Turkey has a serious productivity problem because its government has compromised the independence of key institutions and failed to encourage the development of new thought and technologies, said Daron Acemoglu, professor of economics at the Massachusetts Institute of Technology (MIT).
Rather than focus on measures to improve productivity, the governing Justice and Development Party (AKP) has sought to grow the economy through investments in construction and real estate, Acemoglu, who is among the ten most-cited economists in the world, said in an interview with Karar newspaper published on Tuesday.
“Turkey’s economy has grown over the past 13 years but increases in productivity have been zero or negative,” Acemogu said. “This is all about institutions. With better institutions, there will be a bigger space for the development of new and better ideas.”
Turkey’s government is seeking to boost economic activity following a currency crisis that erupted in August 2018, shortly after President Recep Tayyip Erdogan assumed enhanced executive powers at nationwide elections. His administration has announced a series of economic measures, including cheap lending by state-run banks and incentives to invest in production and property, to boost economic growth to 5 percent in 2020 from an estimated 0.5 percent last year.

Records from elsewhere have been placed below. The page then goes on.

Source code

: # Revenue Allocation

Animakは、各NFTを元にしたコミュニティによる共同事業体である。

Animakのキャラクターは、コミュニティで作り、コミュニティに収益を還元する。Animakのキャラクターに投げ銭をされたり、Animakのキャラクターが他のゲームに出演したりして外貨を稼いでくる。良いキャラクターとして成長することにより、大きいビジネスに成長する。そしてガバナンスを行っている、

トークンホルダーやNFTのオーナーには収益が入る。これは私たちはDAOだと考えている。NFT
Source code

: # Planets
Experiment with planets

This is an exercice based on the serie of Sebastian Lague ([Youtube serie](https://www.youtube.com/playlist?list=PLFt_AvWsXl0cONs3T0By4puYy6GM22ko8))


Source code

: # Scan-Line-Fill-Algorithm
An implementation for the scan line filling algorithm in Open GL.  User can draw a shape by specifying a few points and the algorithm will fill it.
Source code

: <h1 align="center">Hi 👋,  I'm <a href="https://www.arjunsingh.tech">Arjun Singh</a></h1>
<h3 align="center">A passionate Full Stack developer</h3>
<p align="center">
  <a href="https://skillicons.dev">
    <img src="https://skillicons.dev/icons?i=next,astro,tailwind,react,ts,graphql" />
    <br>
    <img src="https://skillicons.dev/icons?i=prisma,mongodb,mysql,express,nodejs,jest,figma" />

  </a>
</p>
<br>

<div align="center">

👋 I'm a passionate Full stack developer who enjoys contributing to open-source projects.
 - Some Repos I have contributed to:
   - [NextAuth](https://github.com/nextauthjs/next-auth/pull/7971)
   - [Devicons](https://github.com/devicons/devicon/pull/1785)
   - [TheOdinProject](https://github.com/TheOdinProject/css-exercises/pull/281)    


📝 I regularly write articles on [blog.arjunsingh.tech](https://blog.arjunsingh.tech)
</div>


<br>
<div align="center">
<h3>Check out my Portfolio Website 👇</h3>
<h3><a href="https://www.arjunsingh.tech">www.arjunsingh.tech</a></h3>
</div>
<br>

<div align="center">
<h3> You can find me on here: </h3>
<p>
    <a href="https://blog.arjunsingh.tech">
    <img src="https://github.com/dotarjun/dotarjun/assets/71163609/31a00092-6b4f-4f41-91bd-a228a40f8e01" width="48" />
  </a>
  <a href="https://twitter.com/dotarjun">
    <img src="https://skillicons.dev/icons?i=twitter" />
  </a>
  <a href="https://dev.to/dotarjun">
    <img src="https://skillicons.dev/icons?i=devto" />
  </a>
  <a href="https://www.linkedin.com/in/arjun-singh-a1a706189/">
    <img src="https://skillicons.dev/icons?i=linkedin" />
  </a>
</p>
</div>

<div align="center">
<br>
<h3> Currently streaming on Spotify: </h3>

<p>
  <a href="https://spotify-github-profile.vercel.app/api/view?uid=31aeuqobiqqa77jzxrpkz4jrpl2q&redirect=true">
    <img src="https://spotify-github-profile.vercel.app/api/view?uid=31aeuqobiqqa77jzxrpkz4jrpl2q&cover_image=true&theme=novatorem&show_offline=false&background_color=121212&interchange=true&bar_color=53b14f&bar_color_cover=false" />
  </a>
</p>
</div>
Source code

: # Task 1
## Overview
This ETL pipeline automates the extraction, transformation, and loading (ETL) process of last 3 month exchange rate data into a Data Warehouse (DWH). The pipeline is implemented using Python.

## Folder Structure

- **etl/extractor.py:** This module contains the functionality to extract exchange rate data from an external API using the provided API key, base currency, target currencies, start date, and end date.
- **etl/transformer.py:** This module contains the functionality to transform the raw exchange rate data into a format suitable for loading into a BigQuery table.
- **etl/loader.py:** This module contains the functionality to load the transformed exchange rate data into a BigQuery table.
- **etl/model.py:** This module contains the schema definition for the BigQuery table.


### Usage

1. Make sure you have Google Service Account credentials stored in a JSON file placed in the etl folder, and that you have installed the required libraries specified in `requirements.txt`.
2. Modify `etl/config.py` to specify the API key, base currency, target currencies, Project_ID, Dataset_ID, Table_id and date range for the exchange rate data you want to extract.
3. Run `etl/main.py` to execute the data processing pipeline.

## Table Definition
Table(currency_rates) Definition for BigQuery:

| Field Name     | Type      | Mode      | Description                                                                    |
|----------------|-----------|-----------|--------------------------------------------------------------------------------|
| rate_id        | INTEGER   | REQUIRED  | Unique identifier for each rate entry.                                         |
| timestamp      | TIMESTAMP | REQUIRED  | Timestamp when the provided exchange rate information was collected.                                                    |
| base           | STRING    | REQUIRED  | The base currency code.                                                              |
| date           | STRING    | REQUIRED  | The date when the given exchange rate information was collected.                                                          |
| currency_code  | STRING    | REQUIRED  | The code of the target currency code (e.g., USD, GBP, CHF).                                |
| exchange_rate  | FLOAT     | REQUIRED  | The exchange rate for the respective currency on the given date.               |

Instead of increasing its supervision of society, the Turkish state needs to step back and allow the media, the judiciary and universities to operate without political interference, Acemoglu said. Turkey, under the new presidential system, is tightening the state’s hold on society, he said.
“With better institutions there will also be more investment in technology,” he said. “We saw these kinds of institutional reforms at the start of the 2000s, right after the economic crisis of 2000-2001. In this short period, Turkey showed great potential for better quality economic growth.”